By Luis Felipe Cruz Olivera, Teresa Garcia Castro, Kathryn Ledebur, and Isabel Pereira
In Latin America, the lives of women who grow plants destined for illicit markets are marked by several forms of discrimination: because they are women, because they are rural farmers, and because their livelihood depends on an activity that has been declared illegal. The so-called “war on drugs” and the marginalization of rural life have erected walls behind which the role of women as agents of social transformation is hidden and rendered invisible. Beyond the numerous challenges they face, women growers of coca and opium poppy have played a critical role in sustaining and improving rural livelihoods, caring for families, in community organization, and in social movements. From their fight to assert the rights of coca-grower movements in Bolivia to their contribution to peace building in Colombia, women growers have been crucial agents of change in their communities.

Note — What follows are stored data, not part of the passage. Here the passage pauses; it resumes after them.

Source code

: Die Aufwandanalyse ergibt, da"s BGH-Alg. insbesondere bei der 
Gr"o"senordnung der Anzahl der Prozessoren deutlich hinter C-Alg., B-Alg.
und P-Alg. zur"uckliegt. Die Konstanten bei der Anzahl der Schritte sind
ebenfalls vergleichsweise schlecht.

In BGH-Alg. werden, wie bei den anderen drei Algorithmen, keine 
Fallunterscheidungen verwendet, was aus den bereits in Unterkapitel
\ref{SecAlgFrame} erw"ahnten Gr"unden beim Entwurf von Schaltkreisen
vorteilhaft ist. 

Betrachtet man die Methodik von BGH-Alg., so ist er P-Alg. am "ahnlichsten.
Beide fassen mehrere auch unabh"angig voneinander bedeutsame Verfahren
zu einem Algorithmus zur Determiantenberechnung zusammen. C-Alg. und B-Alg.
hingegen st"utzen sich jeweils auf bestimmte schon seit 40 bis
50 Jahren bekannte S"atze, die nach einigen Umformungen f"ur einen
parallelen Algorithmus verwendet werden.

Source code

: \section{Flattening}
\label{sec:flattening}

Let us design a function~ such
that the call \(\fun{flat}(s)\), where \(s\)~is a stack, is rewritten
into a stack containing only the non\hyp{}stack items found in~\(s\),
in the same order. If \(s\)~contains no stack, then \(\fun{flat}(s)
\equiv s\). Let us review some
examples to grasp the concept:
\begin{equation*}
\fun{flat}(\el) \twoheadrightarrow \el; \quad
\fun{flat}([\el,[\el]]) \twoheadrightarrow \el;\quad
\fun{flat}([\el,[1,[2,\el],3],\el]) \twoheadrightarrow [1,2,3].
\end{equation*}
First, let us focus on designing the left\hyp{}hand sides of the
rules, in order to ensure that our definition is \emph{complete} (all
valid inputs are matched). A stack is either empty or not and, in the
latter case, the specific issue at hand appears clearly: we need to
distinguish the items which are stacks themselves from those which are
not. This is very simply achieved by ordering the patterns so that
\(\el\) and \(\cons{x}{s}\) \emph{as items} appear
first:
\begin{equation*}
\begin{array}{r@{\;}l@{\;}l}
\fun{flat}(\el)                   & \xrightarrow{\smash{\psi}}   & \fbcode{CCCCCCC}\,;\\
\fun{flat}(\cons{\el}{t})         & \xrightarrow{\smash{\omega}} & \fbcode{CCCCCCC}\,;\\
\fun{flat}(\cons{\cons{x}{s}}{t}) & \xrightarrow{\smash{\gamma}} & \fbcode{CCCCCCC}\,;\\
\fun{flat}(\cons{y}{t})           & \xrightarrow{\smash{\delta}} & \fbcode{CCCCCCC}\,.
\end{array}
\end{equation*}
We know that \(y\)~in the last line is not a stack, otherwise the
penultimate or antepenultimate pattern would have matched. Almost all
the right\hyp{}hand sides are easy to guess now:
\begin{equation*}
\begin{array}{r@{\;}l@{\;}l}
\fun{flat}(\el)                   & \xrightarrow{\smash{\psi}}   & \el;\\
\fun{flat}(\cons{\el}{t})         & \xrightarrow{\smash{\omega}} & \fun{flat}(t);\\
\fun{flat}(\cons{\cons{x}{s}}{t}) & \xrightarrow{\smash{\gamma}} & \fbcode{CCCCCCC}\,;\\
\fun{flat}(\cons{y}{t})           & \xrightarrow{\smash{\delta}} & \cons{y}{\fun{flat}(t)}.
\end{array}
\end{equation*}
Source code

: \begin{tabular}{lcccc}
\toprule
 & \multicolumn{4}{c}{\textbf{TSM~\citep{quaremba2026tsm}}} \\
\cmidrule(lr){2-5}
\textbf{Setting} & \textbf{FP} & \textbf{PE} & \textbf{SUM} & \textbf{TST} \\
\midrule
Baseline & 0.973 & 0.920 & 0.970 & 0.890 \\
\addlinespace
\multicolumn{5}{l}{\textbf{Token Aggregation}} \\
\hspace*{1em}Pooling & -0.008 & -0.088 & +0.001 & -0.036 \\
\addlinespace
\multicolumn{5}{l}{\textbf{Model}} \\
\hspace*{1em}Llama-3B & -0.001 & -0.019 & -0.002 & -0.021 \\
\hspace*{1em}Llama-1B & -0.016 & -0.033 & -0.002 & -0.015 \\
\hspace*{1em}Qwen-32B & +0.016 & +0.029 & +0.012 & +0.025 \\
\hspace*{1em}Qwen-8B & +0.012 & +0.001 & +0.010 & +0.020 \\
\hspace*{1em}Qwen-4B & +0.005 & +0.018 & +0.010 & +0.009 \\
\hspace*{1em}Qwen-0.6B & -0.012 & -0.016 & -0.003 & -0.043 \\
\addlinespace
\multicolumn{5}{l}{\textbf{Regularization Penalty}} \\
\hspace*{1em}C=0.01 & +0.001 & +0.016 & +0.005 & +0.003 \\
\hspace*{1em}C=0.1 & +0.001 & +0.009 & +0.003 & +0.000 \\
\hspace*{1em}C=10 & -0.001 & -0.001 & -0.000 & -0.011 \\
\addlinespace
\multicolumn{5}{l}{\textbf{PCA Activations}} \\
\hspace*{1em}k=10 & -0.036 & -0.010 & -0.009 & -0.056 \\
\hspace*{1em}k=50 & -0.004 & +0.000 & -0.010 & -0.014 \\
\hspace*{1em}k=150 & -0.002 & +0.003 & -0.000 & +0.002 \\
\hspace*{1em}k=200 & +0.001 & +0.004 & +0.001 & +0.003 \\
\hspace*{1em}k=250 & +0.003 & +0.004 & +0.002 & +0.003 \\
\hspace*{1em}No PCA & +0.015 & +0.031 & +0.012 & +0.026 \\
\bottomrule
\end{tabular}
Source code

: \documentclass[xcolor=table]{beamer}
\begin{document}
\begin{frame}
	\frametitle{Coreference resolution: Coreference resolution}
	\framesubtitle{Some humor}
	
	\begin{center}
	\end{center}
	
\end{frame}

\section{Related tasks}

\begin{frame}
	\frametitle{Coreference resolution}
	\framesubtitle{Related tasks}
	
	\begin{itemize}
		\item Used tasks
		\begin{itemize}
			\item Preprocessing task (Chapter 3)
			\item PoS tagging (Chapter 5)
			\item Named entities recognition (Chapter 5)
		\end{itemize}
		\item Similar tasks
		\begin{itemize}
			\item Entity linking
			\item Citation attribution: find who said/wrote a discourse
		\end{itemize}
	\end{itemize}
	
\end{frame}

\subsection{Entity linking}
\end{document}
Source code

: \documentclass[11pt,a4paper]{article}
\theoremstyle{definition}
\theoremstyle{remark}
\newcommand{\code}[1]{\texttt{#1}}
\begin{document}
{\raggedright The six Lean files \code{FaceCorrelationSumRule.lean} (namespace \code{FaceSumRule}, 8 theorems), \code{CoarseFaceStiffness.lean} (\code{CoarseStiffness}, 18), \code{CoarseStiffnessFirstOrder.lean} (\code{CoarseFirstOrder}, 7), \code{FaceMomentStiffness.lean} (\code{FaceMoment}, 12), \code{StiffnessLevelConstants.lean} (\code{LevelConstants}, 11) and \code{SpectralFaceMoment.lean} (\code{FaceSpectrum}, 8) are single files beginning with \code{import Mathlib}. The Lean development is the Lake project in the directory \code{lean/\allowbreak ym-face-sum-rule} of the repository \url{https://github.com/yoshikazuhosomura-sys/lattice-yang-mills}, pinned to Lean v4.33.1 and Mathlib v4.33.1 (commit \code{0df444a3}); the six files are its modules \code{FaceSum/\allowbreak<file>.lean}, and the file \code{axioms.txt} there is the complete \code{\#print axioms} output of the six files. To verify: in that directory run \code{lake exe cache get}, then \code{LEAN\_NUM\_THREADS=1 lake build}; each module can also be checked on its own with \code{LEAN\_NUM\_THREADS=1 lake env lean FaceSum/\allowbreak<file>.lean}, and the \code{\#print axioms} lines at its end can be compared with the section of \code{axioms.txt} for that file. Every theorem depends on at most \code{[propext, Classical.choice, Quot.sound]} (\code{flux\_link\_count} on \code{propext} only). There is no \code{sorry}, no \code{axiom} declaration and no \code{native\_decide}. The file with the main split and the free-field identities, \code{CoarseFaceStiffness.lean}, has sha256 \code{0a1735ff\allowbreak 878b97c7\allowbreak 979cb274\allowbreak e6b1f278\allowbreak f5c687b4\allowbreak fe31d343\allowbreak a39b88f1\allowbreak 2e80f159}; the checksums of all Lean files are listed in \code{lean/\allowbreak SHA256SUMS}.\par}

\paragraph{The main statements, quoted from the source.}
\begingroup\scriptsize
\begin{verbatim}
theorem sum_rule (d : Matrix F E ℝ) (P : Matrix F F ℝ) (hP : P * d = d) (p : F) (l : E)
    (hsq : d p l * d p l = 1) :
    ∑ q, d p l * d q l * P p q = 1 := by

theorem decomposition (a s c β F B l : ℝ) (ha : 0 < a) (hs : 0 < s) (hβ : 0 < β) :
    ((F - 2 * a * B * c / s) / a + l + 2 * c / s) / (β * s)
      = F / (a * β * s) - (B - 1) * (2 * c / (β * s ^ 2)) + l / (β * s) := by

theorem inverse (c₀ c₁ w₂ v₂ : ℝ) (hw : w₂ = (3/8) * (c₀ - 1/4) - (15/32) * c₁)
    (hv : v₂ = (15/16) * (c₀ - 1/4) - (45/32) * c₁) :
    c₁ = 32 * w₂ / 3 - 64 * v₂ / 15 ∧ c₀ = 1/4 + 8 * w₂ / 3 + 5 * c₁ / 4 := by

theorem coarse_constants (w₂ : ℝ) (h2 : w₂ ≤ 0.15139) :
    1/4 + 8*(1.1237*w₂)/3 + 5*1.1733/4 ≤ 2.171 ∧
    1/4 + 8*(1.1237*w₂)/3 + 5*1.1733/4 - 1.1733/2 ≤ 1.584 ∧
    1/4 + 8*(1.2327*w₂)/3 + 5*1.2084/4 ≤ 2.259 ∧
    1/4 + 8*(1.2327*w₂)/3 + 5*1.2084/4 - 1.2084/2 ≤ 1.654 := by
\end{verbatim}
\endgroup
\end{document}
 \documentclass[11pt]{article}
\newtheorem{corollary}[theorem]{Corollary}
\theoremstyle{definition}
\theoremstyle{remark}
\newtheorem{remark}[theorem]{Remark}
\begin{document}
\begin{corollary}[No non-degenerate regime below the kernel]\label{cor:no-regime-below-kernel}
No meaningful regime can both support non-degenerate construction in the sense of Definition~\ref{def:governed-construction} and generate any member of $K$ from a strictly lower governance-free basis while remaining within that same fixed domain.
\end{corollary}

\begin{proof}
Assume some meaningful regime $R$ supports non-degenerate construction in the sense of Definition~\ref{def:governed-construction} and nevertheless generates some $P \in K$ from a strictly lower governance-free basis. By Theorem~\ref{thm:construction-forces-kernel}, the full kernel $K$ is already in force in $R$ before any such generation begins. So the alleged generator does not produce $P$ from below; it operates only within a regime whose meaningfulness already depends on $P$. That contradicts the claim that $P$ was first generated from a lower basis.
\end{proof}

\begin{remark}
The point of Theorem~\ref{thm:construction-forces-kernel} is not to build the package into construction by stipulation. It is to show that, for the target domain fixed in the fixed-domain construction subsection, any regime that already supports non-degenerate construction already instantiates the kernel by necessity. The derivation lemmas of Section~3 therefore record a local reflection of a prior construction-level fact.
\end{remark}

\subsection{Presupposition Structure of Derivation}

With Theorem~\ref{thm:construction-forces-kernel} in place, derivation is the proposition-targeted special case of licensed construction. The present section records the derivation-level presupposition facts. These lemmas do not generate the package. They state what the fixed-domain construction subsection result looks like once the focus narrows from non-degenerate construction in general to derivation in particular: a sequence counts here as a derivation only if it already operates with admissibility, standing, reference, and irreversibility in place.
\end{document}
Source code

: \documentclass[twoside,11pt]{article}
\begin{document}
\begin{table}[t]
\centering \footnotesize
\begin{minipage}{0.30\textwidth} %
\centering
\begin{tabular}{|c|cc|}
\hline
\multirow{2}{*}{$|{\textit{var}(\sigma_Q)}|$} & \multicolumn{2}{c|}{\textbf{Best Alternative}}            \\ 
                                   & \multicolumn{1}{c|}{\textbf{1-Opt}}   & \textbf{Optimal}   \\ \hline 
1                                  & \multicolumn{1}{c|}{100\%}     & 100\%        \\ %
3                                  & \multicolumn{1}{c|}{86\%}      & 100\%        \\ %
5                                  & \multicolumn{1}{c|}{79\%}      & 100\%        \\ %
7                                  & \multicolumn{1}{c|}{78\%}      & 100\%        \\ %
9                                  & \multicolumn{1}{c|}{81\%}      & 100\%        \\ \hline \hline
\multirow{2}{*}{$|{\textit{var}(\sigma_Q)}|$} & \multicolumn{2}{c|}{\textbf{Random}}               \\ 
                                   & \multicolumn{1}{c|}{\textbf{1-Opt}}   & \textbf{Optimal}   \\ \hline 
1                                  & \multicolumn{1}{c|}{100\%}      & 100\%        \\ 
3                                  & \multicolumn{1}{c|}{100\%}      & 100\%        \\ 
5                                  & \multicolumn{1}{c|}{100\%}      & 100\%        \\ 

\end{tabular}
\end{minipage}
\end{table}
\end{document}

Their active participation—whether in farmer organizations, assemblies, agrarian unions, or other collectives—has given them new tools and knowledge for interacting with government entities and achieving important local objectives. Women coca or poppy growers not only build knowledge and capacities in their territories; they also contribute on a daily basis to the transformation and improvement of their realities, and that of their families and villages. Given the silence and dearth of information regarding the role of women in community life in areas where crops declared illicit are grown, this report explores who these women growers are, their socioeconomic contexts, their involvement in the production of crops destined for illicit markets, their organizing experiences, and their participation in decisionmaking processes—taking into account case studies from Bolivia and Colombia. Furthermore, the report presents recommendations focused on ensuring the participation of women growers in political and public life at all levels of decision-making.